>>

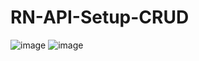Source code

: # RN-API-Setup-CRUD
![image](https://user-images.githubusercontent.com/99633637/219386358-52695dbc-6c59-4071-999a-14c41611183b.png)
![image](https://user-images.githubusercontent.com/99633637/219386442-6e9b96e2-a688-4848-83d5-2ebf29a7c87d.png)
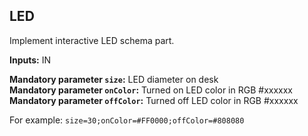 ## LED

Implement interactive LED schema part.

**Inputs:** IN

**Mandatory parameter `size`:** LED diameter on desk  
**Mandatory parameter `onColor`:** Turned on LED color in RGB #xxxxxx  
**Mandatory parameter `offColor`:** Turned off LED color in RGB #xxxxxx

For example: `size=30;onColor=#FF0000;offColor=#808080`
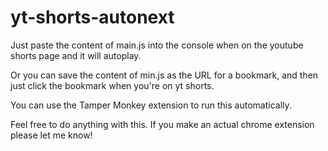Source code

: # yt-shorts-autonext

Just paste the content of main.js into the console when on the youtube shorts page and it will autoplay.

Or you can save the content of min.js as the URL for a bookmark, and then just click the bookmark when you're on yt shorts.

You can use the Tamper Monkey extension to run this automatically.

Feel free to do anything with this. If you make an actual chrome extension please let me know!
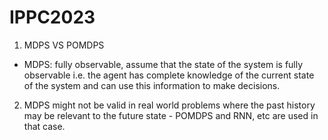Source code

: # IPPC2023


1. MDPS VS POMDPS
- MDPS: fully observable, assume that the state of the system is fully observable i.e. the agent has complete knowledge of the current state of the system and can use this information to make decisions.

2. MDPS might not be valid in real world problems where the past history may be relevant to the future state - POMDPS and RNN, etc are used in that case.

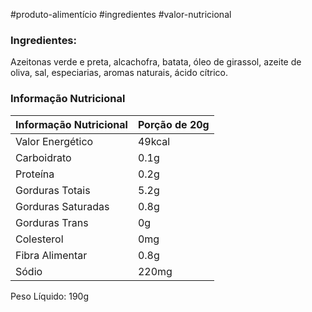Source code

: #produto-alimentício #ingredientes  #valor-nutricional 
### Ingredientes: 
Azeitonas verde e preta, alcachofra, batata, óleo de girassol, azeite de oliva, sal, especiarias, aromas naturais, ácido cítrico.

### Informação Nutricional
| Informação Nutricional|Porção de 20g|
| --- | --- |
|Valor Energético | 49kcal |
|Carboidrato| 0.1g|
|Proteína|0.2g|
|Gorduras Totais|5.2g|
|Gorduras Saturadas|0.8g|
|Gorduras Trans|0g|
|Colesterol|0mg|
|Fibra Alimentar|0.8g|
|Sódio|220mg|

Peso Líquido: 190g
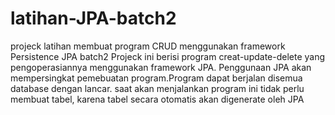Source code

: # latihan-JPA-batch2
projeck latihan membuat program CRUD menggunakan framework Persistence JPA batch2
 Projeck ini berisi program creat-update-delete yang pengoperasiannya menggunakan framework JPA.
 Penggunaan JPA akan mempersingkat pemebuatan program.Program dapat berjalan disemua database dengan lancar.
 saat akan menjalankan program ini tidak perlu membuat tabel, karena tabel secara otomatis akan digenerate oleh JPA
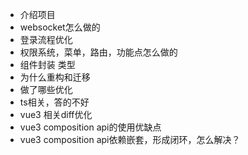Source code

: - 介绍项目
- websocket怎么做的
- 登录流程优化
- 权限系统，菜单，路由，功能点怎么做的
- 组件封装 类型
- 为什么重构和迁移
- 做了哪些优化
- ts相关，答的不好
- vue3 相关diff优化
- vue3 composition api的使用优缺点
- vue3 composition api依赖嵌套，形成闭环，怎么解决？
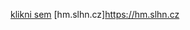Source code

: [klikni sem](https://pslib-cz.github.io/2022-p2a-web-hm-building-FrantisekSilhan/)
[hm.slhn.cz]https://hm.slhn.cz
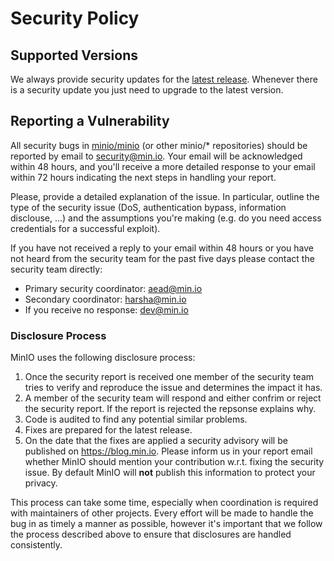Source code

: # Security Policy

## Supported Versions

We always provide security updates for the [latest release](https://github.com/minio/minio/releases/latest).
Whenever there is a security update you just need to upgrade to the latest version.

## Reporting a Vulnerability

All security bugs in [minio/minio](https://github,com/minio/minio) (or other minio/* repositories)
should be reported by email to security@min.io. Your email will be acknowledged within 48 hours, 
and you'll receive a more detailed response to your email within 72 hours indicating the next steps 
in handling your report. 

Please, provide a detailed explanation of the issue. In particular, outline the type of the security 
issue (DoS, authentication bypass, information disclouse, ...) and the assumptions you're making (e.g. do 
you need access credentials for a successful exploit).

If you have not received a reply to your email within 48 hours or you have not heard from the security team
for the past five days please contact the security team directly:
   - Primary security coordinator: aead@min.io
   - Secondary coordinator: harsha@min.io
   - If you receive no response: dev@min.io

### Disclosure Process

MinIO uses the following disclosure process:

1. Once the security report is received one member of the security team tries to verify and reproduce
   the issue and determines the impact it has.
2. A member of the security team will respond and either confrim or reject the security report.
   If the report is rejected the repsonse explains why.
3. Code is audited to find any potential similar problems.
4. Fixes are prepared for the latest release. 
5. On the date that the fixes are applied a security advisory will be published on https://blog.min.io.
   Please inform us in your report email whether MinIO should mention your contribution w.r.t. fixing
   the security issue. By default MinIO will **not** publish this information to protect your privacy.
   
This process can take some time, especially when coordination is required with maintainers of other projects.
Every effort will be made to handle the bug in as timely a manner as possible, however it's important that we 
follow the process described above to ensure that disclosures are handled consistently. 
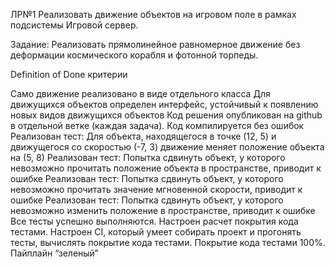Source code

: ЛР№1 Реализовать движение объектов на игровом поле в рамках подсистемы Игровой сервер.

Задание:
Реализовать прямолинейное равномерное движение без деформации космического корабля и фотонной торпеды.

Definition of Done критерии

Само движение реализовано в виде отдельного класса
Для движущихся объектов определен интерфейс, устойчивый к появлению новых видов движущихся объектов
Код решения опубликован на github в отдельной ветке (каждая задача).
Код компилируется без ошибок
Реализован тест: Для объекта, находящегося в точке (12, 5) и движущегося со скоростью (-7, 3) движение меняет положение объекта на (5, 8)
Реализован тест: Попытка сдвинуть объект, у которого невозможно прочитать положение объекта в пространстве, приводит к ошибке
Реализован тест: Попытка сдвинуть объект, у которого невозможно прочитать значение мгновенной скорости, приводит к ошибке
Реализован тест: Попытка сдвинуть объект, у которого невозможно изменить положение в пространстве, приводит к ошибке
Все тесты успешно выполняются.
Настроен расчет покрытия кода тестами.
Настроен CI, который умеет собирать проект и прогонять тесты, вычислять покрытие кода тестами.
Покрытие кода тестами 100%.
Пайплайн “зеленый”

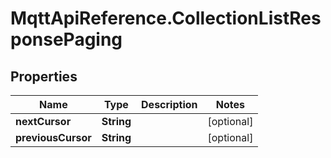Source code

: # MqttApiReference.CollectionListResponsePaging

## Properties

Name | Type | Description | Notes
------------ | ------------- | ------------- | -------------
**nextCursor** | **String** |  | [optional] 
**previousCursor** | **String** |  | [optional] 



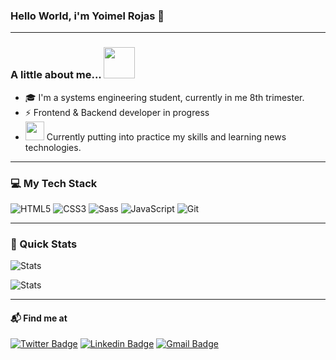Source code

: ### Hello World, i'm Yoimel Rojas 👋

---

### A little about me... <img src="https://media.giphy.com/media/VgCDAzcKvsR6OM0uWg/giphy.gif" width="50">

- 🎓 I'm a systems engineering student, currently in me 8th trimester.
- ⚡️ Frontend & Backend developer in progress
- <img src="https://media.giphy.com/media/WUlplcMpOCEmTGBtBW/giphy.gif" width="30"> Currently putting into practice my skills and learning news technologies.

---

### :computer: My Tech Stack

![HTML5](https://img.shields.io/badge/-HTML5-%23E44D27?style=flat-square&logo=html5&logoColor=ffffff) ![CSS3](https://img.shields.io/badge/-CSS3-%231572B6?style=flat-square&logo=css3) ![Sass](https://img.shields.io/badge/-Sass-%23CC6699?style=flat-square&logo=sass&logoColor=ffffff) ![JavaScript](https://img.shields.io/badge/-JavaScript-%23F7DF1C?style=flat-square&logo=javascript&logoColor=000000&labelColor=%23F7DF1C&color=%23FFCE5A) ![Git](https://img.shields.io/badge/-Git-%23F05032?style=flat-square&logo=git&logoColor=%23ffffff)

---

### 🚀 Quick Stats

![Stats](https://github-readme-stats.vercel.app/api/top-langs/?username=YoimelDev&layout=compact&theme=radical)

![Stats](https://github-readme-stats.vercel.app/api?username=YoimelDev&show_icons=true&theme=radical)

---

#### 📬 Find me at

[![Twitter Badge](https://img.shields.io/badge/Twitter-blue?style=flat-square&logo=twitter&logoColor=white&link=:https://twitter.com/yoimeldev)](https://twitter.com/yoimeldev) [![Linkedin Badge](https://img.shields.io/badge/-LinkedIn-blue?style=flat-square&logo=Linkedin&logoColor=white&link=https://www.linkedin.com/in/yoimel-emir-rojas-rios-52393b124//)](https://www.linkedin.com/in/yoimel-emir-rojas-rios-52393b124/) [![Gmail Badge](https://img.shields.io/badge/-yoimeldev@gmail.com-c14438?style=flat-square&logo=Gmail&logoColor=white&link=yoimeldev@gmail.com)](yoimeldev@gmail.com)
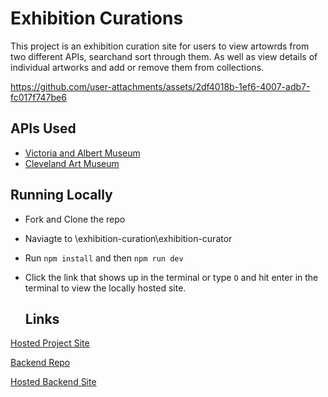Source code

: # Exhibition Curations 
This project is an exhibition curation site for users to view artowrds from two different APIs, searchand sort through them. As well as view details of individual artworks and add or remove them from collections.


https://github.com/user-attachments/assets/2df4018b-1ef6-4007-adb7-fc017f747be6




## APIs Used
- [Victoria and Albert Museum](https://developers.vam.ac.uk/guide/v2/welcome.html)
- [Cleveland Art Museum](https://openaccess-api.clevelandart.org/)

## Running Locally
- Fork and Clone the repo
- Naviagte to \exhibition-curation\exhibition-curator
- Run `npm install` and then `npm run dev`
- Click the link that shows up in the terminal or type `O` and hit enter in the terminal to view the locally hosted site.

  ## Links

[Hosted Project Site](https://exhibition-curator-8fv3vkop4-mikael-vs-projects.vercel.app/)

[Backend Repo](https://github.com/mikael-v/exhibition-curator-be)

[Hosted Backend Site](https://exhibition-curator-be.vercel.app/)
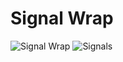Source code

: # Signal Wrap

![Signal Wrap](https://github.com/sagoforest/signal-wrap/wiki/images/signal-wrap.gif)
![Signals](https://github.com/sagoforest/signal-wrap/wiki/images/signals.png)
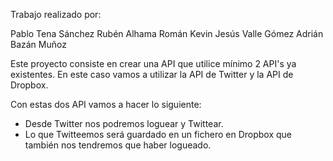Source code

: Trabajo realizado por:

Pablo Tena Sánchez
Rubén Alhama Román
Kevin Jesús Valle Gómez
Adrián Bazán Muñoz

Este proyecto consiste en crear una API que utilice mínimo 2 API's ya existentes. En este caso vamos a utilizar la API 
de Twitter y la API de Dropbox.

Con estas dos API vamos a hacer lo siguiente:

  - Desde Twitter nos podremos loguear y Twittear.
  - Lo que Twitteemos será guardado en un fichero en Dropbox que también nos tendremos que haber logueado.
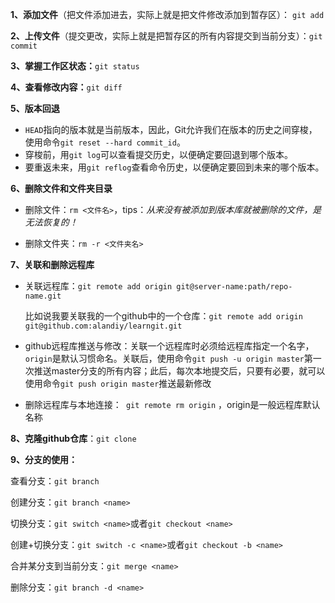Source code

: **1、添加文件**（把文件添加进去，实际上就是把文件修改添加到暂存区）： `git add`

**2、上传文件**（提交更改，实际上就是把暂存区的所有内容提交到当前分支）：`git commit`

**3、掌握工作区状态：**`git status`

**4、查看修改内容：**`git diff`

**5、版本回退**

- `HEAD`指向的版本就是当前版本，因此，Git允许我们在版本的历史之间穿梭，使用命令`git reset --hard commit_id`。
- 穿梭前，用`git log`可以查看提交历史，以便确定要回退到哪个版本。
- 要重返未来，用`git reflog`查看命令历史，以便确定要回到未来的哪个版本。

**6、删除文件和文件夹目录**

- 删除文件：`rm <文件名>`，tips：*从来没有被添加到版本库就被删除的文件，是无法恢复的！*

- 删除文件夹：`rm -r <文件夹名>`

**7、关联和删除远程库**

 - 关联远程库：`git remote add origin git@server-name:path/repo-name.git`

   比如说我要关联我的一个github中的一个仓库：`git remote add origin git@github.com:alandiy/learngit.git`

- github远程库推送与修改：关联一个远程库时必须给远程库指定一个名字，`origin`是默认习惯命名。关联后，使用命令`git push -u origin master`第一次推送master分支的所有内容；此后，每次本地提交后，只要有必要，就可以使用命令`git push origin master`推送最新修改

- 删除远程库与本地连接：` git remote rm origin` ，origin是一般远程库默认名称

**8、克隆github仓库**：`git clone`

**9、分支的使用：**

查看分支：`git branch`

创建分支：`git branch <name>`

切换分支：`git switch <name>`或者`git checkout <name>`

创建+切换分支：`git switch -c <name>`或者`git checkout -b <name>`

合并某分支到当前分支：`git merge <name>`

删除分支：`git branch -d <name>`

<<

_WHAT TO PRODUCE_
Repeat the lines above, starting at the first and stopping after the line that holds "Just paste the", with the pictures left out.

_RESULT FOR THIS TASK_
Source code

: # RN-API-Setup-CRUD
![image](https://user-images.githubusercontent.com/99633637/219386358-52695dbc-6c59-4071-999a-14c41611183b.png)
![image](https://user-images.githubusercontent.com/99633637/219386442-6e9b96e2-a688-4848-83d5-2ebf29a7c87d.png)
 ## LED

Implement interactive LED schema part.

**Inputs:** IN

**Mandatory parameter `size`:** LED diameter on desk  
**Mandatory parameter `onColor`:** Turned on LED color in RGB #xxxxxx  
**Mandatory parameter `offColor`:** Turned off LED color in RGB #xxxxxx

For example: `size=30;onColor=#FF0000;offColor=#808080`
Source code

: # yt-shorts-autonext

Just paste the content of main.js into the console when on the youtube shorts page and it will autoplay.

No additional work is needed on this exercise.